Gli intellettuali che acclamavano Grillo come un salvatore chiederanno scusa?
Si sono ammutoliti gli intellettuali che nella scorsa primavera si sperticavano in lodi all’indirizzo dei grillini appena entrati in Parlamento. Lodi? Ma che dico. Autentici peana intonarono. Sulla loro freschezza, sui colori della società civile che esprimevano, sulla ventata di novità che portavano nel Palazzo. No, non potevano restare fuori da un accordo di governo con il Partito democratico. Bersani e compagni dovevano accoglierli nella coalizione “progressista” perché, in fondo, erano una parte della sinistra. Magari un po’ ruspante, ma quanto autentica. Fiorirono appelli, inviti, messaggi, dotti articoli ospitati su grandi giornali. Ma Grillo nicchiava. Non si commosse neppure davanti alle illustrissime firme in calce ad una lettera-petizione lanciata da “Repubblica” di Remo Bodei, Roberta de Monticelli, Tomaso Montanari, Antonio Padoa-Schioppa,Salvatore Settis, Barbara Spinelli. A queste se ne aggiunsero molte altre, tra le quali innumerevoli sempre “illustrissime” ovviamente.

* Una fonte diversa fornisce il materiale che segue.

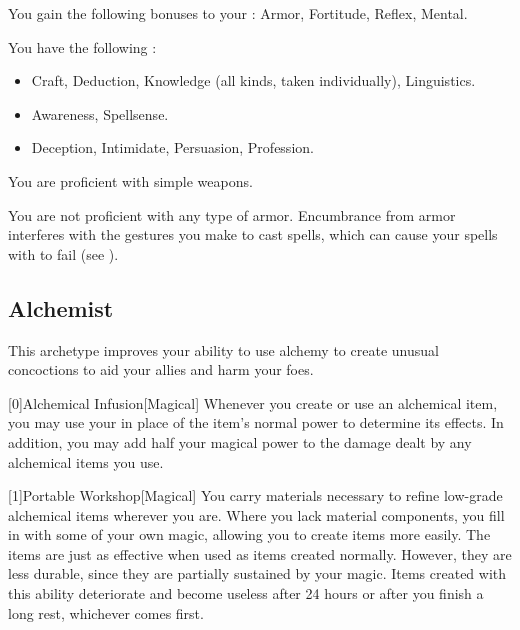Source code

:         You gain the following bonuses to your :  Armor,  Fortitude,  Reflex,  Mental.

        You have the following :
        \begin{itemize}
            \item {} Craft, Deduction, Knowledge (all kinds, taken individually), Linguistics.
            \item {} Awareness, Spellsense.
            \item {} Deception, Intimidate, Persuasion, Profession.
        \end{itemize}

        You are proficient with simple weapons.

        You are not proficient with any type of armor.
        Encumbrance from armor interferes with the gestures you make to cast spells, which can cause your spells with  to fail (see ).

    \newpage
    \subsection{Alchemist}
        This archetype improves your ability to use alchemy to create unusual concoctions to aid your allies and harm your foes.

        [0]{Alchemical Infusion}[Magical] Whenever you create or use an alchemical item, you may use your   in place of the item's normal power to determine its effects.
        In addition, you may add half your magical power to the damage dealt by any alchemical items you use.

        [1]{Portable Workshop}[Magical]
        You carry materials necessary to refine low-grade alchemical items wherever you are.
        Where you lack material components, you fill in with some of your own magic, allowing you to create items more easily.
        The items are just as effective when used as items created normally.
        However, they are less durable, since they are partially sustained by your magic.
        Items created with this ability deteriorate and become useless after 24 hours or after you finish a long rest, whichever comes first.

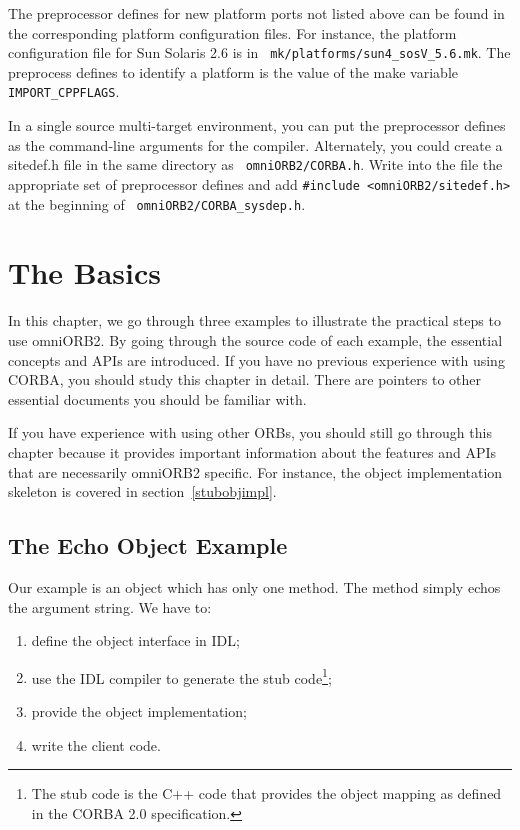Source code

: \documentclass[11pt,twoside,onecolumn]{book}
\begin{document}
The preprocessor defines for new platform ports not listed above can be
found in the corresponding platform configuration files. For instance, the 
platform configuration file for Sun Solaris 2.6 is in {\tt
mk/platforms/sun4\_sosV\_5.6.mk}. The preprocess defines to identify a
platform is the value of the make variable {\tt IMPORT\_CPPFLAGS}.

In a single source multi-target environment, you can put the preprocessor
defines as the command-line arguments for the compiler. Alternately, you could
create a sitedef.h file in the same directory as {\tt
omniORB2/CORBA.h}. Write into the file the appropriate set of preprocessor
defines and add {\tt \#include <omniORB2/sitedef.h>} at the beginning of {\tt
omniORB2/CORBA\_sysdep.h}.

%
\chapter{The Basics}
\label{ch_basic}

In this chapter, we go through three examples to illustrate the practical
steps to use omniORB2. By going through the source code of each example,
the essential concepts and APIs are introduced. If you have no previous
experience with using CORBA, you should study this chapter in detail. There
are pointers to other essential documents you should be familiar with.

If you have experience with using other ORBs, you should still go through
this chapter because it provides important information about the features
and APIs that are necessarily omniORB2 specific. For instance, the object
implementation skeleton is covered in section~\ref{stubobjimpl}.

\section{The Echo Object Example}

Our example is an object which has only one method. The method simply echos
the argument string. We have to:

\begin{enumerate}

\item define the object interface in IDL;
\item use the IDL compiler to generate the stub code\footnote{The stub code
is the C++ code that provides the object mapping as defined in the CORBA 2.0
specification.};
\item provide the object implementation;
\item write the client code.

\end{enumerate}
\end{document}
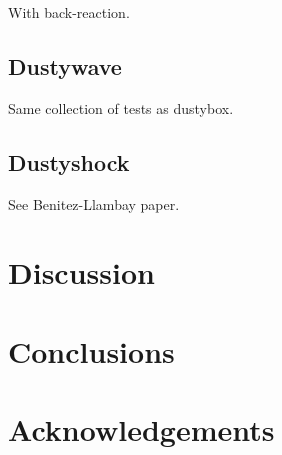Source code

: \documentclass[fleqn,usenatbib]{mnras}
\begin{document}
With back-reaction.

\subsection{Dustywave}

Same collection of tests as dustybox.

\subsection{Dustyshock}
See Benitez-Llambay paper.

\section{Discussion}

\section{Conclusions}

\section*{Acknowledgements}
















\bsp %
\label{lastpage}
\end{document}
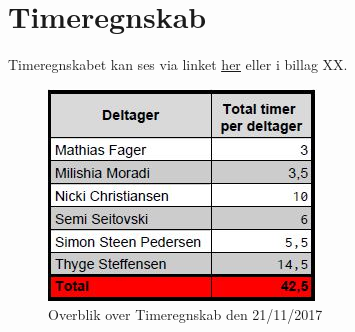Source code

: \section*{Timeregnskab}
Timeregnskabet kan ses via linket 
    \color{blue}
    \underline{\href{https://goo.gl/Rsx9wG}{her}}
    \color{black}
 eller i billag XX.
    \begin{figure}[h]
        \begin{center}
            \includegraphics{fig/TROver.jpg}
            \caption{Overblik over Timeregnskab den 21/11/2017}
        \end{center}
    \end{figure}
\pagebreak
\tableofcontents
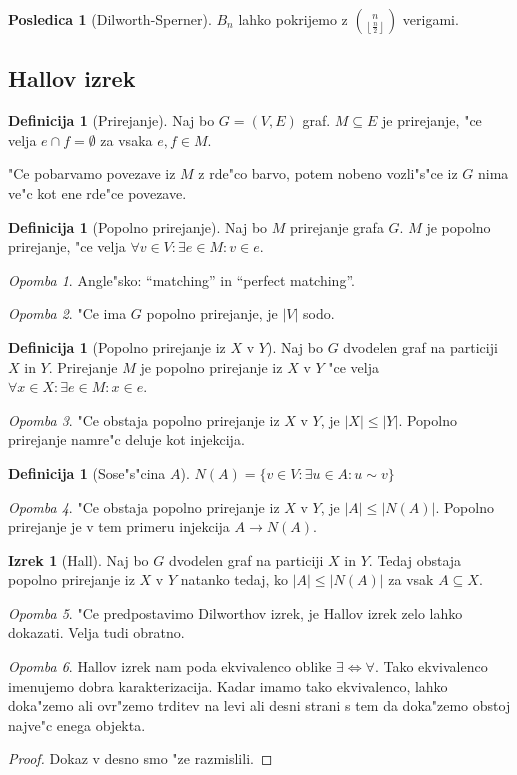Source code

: \documentclass[a4paper,12pt]{article}
\theoremstyle{definition}
\newtheorem{defn}[counter]{Definicija}
\newtheorem{conseq}[counter]{Posledica}
\newtheorem{theorem}[counter]{Izrek}
\theoremstyle{remark}
\newtheorem*{rem}{Opomba}
\begin{document}
\begin{conseq}[Dilworth-Sperner]
	$B_n$ lahko pokrijemo z $\binom{n}{\left\lfloor\frac{n}{2}\right\rfloor}$ verigami.
\end{conseq}

\subsection{Hallov izrek}
\begin{defn}[Prirejanje]
	Naj bo $G=(V, E)$ graf. $M \subseteq E$ je prirejanje, "ce velja $e \cap f = \emptyset$ za vsaka $e, f \in M$.
\end{defn}
"Ce pobarvamo povezave iz $M$ z rde"co barvo, potem nobeno vozli"s"ce iz $G$ nima ve"c kot ene rde"ce povezave.
\begin{defn}[Popolno prirejanje]
	Naj bo $M$ prirejanje grafa $G$. $M$ je popolno prirejanje, "ce velja $\forall v \in V: \exists e \in M: v \in e$.
\end{defn}
\begin{rem}
	Angle"sko: ``matching'' in ``perfect matching''.
\end{rem}
\begin{rem}
	"Ce ima $G$ popolno prirejanje, je $|V|$ sodo.
\end{rem}
\begin{defn}[Popolno prirejanje iz $X$ v $Y$]
	Naj bo $G$ dvodelen graf na particiji $X$ in $Y$. Prirejanje $M$ je popolno prirejanje iz $X$ v $Y$ "ce velja $\forall x \in X: \exists e \in M: x \in e$.
\end{defn}
\begin{rem}
	"Ce obstaja popolno prirejanje iz $X$ v $Y$, je $|X| \leq |Y|$. Popolno prirejanje namre"c deluje kot injekcija.
\end{rem}
\begin{defn}[Sose"s"cina $A$]
	$N(A) = \{v \in V: \exists u \in A: u \sim v\}$
\end{defn}
\begin{rem}
	"Ce obstaja popolno prirejanje iz $X$ v $Y$, je $|A| \leq |N(A)|$. Popolno prirejanje je v tem primeru injekcija $A \rightarrow N(A)$.
\end{rem}
\begin{theorem}[Hall]
	Naj bo $G$ dvodelen graf na particiji $X$ in $Y$. Tedaj obstaja popolno prirejanje iz $X$ v $Y$ natanko tedaj, ko $|A| \leq |N(A)|$ za vsak $A \subseteq X$.
\end{theorem}
\begin{rem}
	"Ce predpostavimo Dilworthov izrek, je Hallov izrek zelo lahko dokazati. Velja tudi obratno.
\end{rem}
\begin{rem}
	Hallov izrek nam poda ekvivalenco oblike $\exists \iff \forall$. Tako ekvivalenco imenujemo dobra karakterizacija. Kadar imamo tako ekvivalenco, lahko doka"zemo ali ovr"zemo trditev na levi ali desni strani s tem da doka"zemo obstoj najve"c enega objekta.
\end{rem}
\begin{proof}
	Dokaz v desno smo "ze razmislili.
\end{proof}
\end{document}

Che cosa diceva l’appello? Ecco l’incipit, indimenticabile: “Una grande occasione si apre, con la vostra vittoria alle elezioni, di cambiare dalle fondamenta il sistema politico in Italia e anche in Europa. Ma si apre ora, qui e subito”. E concludeva: “Avete svegliato in Italia una cittadinanza che vuol essere attiva e contare, non più delegando ai partiti tradizionali le proprie aspirazioni”.
Un anno dopo i sullodati intellettuali tacciono davanti alle bravate grilline. Forse sono rimasti delusi? Se è così avrebbero il dovere di sconfessarli e di farcelo sapere. Lo stesso dovere dovrebbero avvertirlo coloro che si sbatterono affinché il candidato al Quirinale del Movimento Cinque Stelle, Stefano Rodotà, che pure ha avuto in tempi non sospetti l’onestà intellettuale di prendere le distanze dagli scalmanati che stanno dando il meglio della loro intolleranza, venisse eletto con il concorso della sinistra. Dobbiamo fare i nomi di egregi “padroni del pensiero” che sostennero la candidatura nata sul web ad opera di qualche migliaia di operatori del clic? Non ci pare il caso. Tutti li ricordiamo e sono sempre i soliti: quelli che sbagliano comunque, fuorviati da idiosincrasie ideologiche, e non si redimono mai, rivoluzionari da operetta con il portafogli gonfio ed il pregiudizio sempre lampeggiante come un semaforo. Rosso naturalmente.
Di fonte all’ultima topica che gli intellettuali hanno preso c’è da gioire ancora una volta: ci offrono l’opportunità di giudicare bene a prescindere basta che mettano una firma sotto un qualsiasi pezzo di carta, sia se favorevole che contraria ad un particolare evento. Basta fare il contrario per essere nel giusto.
No, non è che pecchiamo di manicheismo. Ma un minimo di moderazione dovrebbero pure averlo coloro i quali pontificano più o meno su tutto ogni santo giorno. Ma lo avevano visto Grillo all’opera prima di spendersi per lui; li conoscevano i suoi supporter; avevano avuto modo di farsi un’idea sul personale politico mandato in Parlamento via Internet?
Ecco, basterebbe che chiarissero tutto questo e noi ci sentiremmo appagati. O che chiedessero scusa a coloro i quali, in Parlamento e fuori, sono stati svillaneggiati con una volgarità ed una violenza che raramente si è vista negli ultimi decenni in Italia da barbari incravattati che sognano un’impossibile rivoluzione.